(What you will do) Repeat the records in full and exactly, omitting pictures.

(Saved entries)

§

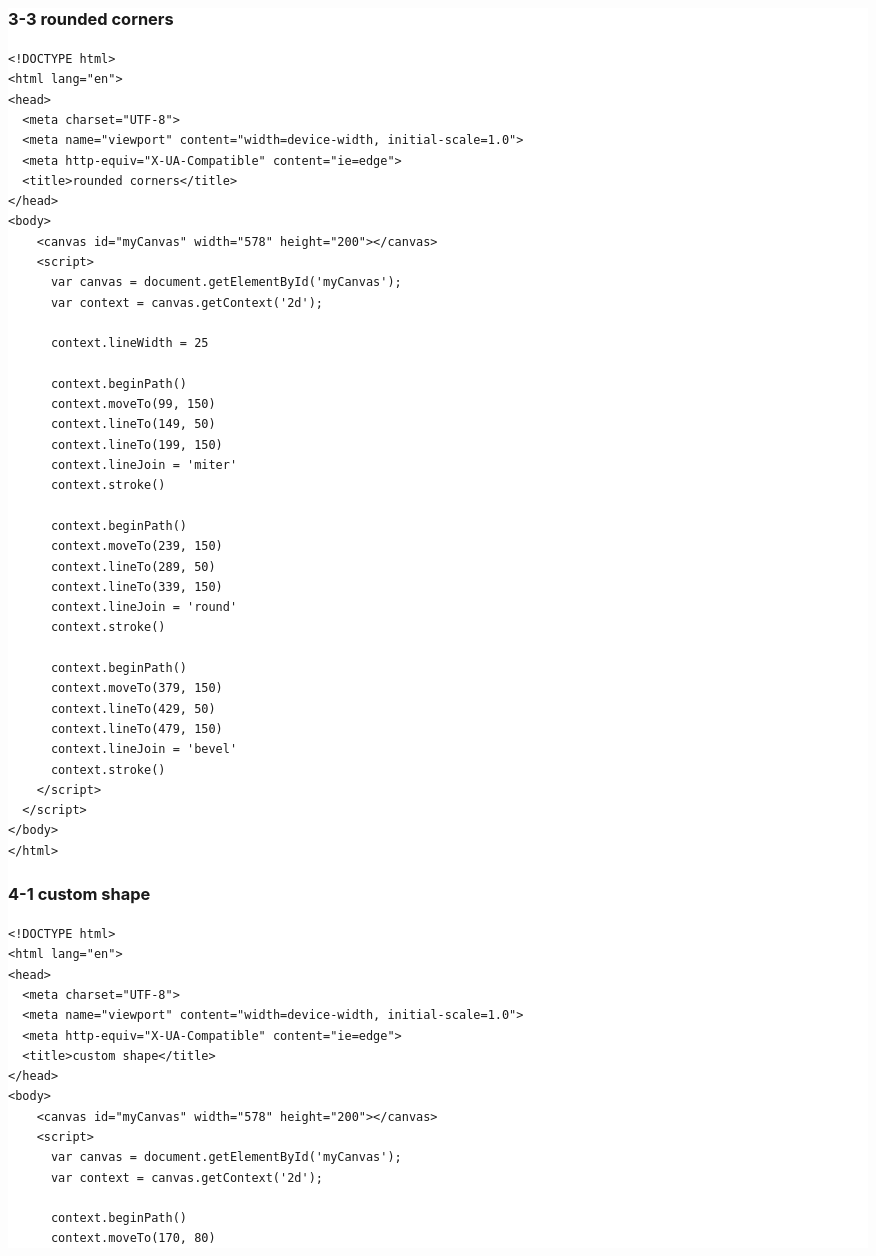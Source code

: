 ### 3-3 rounded corners

```
<!DOCTYPE html>
<html lang="en">
<head>
  <meta charset="UTF-8">
  <meta name="viewport" content="width=device-width, initial-scale=1.0">
  <meta http-equiv="X-UA-Compatible" content="ie=edge">
  <title>rounded corners</title>
</head>
<body>
    <canvas id="myCanvas" width="578" height="200"></canvas>
    <script>
      var canvas = document.getElementById('myCanvas');
      var context = canvas.getContext('2d');

      context.lineWidth = 25

      context.beginPath()
      context.moveTo(99, 150)
      context.lineTo(149, 50)
      context.lineTo(199, 150)
      context.lineJoin = 'miter'
      context.stroke()

      context.beginPath()
      context.moveTo(239, 150)
      context.lineTo(289, 50)
      context.lineTo(339, 150)
      context.lineJoin = 'round'
      context.stroke()

      context.beginPath()
      context.moveTo(379, 150)
      context.lineTo(429, 50)
      context.lineTo(479, 150)
      context.lineJoin = 'bevel'
      context.stroke()
    </script>
  </script>
</body>
</html>
```

### 4-1 custom shape

```
<!DOCTYPE html>
<html lang="en">
<head>
  <meta charset="UTF-8">
  <meta name="viewport" content="width=device-width, initial-scale=1.0">
  <meta http-equiv="X-UA-Compatible" content="ie=edge">
  <title>custom shape</title>
</head>
<body>
    <canvas id="myCanvas" width="578" height="200"></canvas>
    <script>
      var canvas = document.getElementById('myCanvas');
      var context = canvas.getContext('2d');

      context.beginPath()
      context.moveTo(170, 80)
```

§

(Answer to the problem)
Source code

: ### 3-3 rounded corners

```
<!DOCTYPE html>
<html lang="en">
<head>
  <meta charset="UTF-8">
  <meta name="viewport" content="width=device-width, initial-scale=1.0">
  <meta http-equiv="X-UA-Compatible" content="ie=edge">
  <title>rounded corners</title>
</head>
<body>
    <canvas id="myCanvas" width="578" height="200"></canvas>
    <script>
      var canvas = document.getElementById('myCanvas');
      var context = canvas.getContext('2d');

      context.lineWidth = 25

      context.beginPath()
      context.moveTo(99, 150)
      context.lineTo(149, 50)
      context.lineTo(199, 150)
      context.lineJoin = 'miter'
      context.stroke()

      context.beginPath()
      context.moveTo(239, 150)
      context.lineTo(289, 50)
      context.lineTo(339, 150)
      context.lineJoin = 'round'
      context.stroke()

      context.beginPath()
      context.moveTo(379, 150)
      context.lineTo(429, 50)
      context.lineTo(479, 150)
      context.lineJoin = 'bevel'
      context.stroke()
    </script>
  </script>
</body>
</html>
```

### 4-1 custom shape

```
<!DOCTYPE html>
<html lang="en">
<head>
  <meta charset="UTF-8">
  <meta name="viewport" content="width=device-width, initial-scale=1.0">
  <meta http-equiv="X-UA-Compatible" content="ie=edge">
  <title>custom shape</title>
</head>
<body>
    <canvas id="myCanvas" width="578" height="200"></canvas>
    <script>
      var canvas = document.getElementById('myCanvas');
      var context = canvas.getContext('2d');

      context.beginPath()
      context.moveTo(170, 80)
```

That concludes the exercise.